- **TASK ITEM**: Each line of the entries below that includes "报告期内已全部完成置换" belongs in your answer.

Excerpts from a dataset:
· · · · · · ·

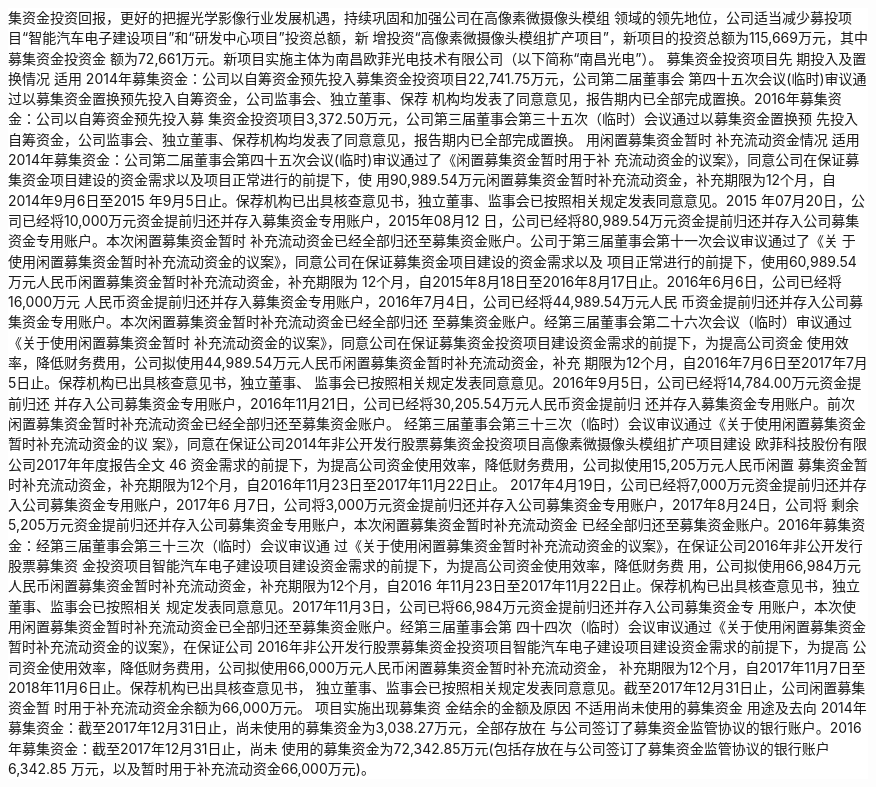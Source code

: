 集资金投资回报，更好的把握光学影像行业发展机遇，持续巩固和加强公司在高像素微摄像头模组
领域的领先地位，公司适当减少募投项目“智能汽车电子建设项目”和“研发中心项目”投资总额，新
增投资“高像素微摄像头模组扩产项目”，新项目的投资总额为115,669万元，其中募集资金投资金
额为72,661万元。新项目实施主体为南昌欧菲光电技术有限公司（以下简称“南昌光电”）。
募集资金投资项目先
期投入及置换情况
适用
2014年募集资金：公司以自筹资金预先投入募集资金投资项目22,741.75万元，公司第二届董事会
第四十五次会议(临时)审议通过以募集资金置换预先投入自筹资金，公司监事会、独立董事、保荐
机构均发表了同意意见，报告期内已全部完成置换。2016年募集资金：公司以自筹资金预先投入募
集资金投资项目3,372.50万元，公司第三届董事会第三十五次（临时）会议通过以募集资金置换预
先投入自筹资金，公司监事会、独立董事、保荐机构均发表了同意意见，报告期内已全部完成置换。
用闲置募集资金暂时
补充流动资金情况
适用
2014年募集资金：公司第二届董事会第四十五次会议(临时)审议通过了《闲置募集资金暂时用于补
充流动资金的议案》，同意公司在保证募集资金项目建设的资金需求以及项目正常进行的前提下，使
用90,989.54万元闲置募集资金暂时补充流动资金，补充期限为12个月，自2014年9月6日至2015
年9月5日止。保荐机构已出具核查意见书，独立董事、监事会已按照相关规定发表同意意见。2015
年07月20日，公司已经将10,000万元资金提前归还并存入募集资金专用账户，2015年08月12
日，公司已经将80,989.54万元资金提前归还并存入公司募集资金专用账户。本次闲置募集资金暂时
补充流动资金已经全部归还至募集资金账户。公司于第三届董事会第十一次会议审议通过了《关
于使用闲置募集资金暂时补充流动资金的议案》，同意公司在保证募集资金项目建设的资金需求以及
项目正常进行的前提下，使用60,989.54万元人民币闲置募集资金暂时补充流动资金，补充期限为
12个月，自2015年8月18日至2016年8月17日止。2016年6月6日，公司已经将16,000万元
人民币资金提前归还并存入募集资金专用账户，2016年7月4日，公司已经将44,989.54万元人民
币资金提前归还并存入公司募集资金专用账户。本次闲置募集资金暂时补充流动资金已经全部归还
至募集资金账户。经第三届董事会第二十六次会议（临时）审议通过《关于使用闲置募集资金暂时
补充流动资金的议案》，同意公司在保证募集资金投资项目建设资金需求的前提下，为提高公司资金
使用效率，降低财务费用，公司拟使用44,989.54万元人民币闲置募集资金暂时补充流动资金，补充
期限为12个月，自2016年7月6日至2017年7月5日止。保荐机构已出具核查意见书，独立董事、
监事会已按照相关规定发表同意意见。2016年9月5日，公司已经将14,784.00万元资金提前归还
并存入公司募集资金专用账户，2016年11月21日，公司已经将30,205.54万元人民币资金提前归
还并存入募集资金专用账户。前次闲置募集资金暂时补充流动资金已经全部归还至募集资金账户。
经第三届董事会第三十三次（临时）会议审议通过《关于使用闲置募集资金暂时补充流动资金的议
案》，同意在保证公司2014年非公开发行股票募集资金投资项目高像素微摄像头模组扩产项目建设
欧菲科技股份有限公司2017年年度报告全文
46
资金需求的前提下，为提高公司资金使用效率，降低财务费用，公司拟使用15,205万元人民币闲置
募集资金暂时补充流动资金，补充期限为12个月，自2016年11月23日至2017年11月22日止。
2017年4月19日，公司已经将7,000万元资金提前归还并存入公司募集资金专用账户，2017年6
月7日，公司将3,000万元资金提前归还并存入公司募集资金专用账户，2017年8月24日，公司将
剩余5,205万元资金提前归还并存入公司募集资金专用账户，本次闲置募集资金暂时补充流动资金
已经全部归还至募集资金账户。2016年募集资金：经第三届董事会第三十三次（临时）会议审议通
过《关于使用闲置募集资金暂时补充流动资金的议案》，在保证公司2016年非公开发行股票募集资
金投资项目智能汽车电子建设项目建设资金需求的前提下，为提高公司资金使用效率，降低财务费
用，公司拟使用66,984万元人民币闲置募集资金暂时补充流动资金，补充期限为12个月，自2016
年11月23日至2017年11月22日止。保荐机构已出具核查意见书，独立董事、监事会已按照相关
规定发表同意意见。2017年11月3日，公司已将66,984万元资金提前归还并存入公司募集资金专
用账户，本次使用闲置募集资金暂时补充流动资金已全部归还至募集资金账户。经第三届董事会第
四十四次（临时）会议审议通过《关于使用闲置募集资金暂时补充流动资金的议案》，在保证公司
2016年非公开发行股票募集资金投资项目智能汽车电子建设项目建设资金需求的前提下，为提高
公司资金使用效率，降低财务费用，公司拟使用66,000万元人民币闲置募集资金暂时补充流动资金，
补充期限为12个月，自2017年11月7日至2018年11月6日止。保荐机构已出具核查意见书，
独立董事、监事会已按照相关规定发表同意意见。截至2017年12月31日止，公司闲置募集资金暂
时用于补充流动资金余额为66,000万元。
项目实施出现募集资
金结余的金额及原因
不适用尚未使用的募集资金
用途及去向
2014年募集资金：截至2017年12月31日止，尚未使用的募集资金为3,038.27万元，全部存放在
与公司签订了募集资金监管协议的银行账户。2016年募集资金：截至2017年12月31日止，尚未
使用的募集资金为72,342.85万元(包括存放在与公司签订了募集资金监管协议的银行账户6,342.85
万元，以及暂时用于补充流动资金66,000万元)。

· · · · · · ·

- **RESPONSE**:
机构均发表了同意意见，报告期内已全部完成置换。2016年募集资金：公司以自筹资金预先投入募
先投入自筹资金，公司监事会、独立董事、保荐机构均发表了同意意见，报告期内已全部完成置换。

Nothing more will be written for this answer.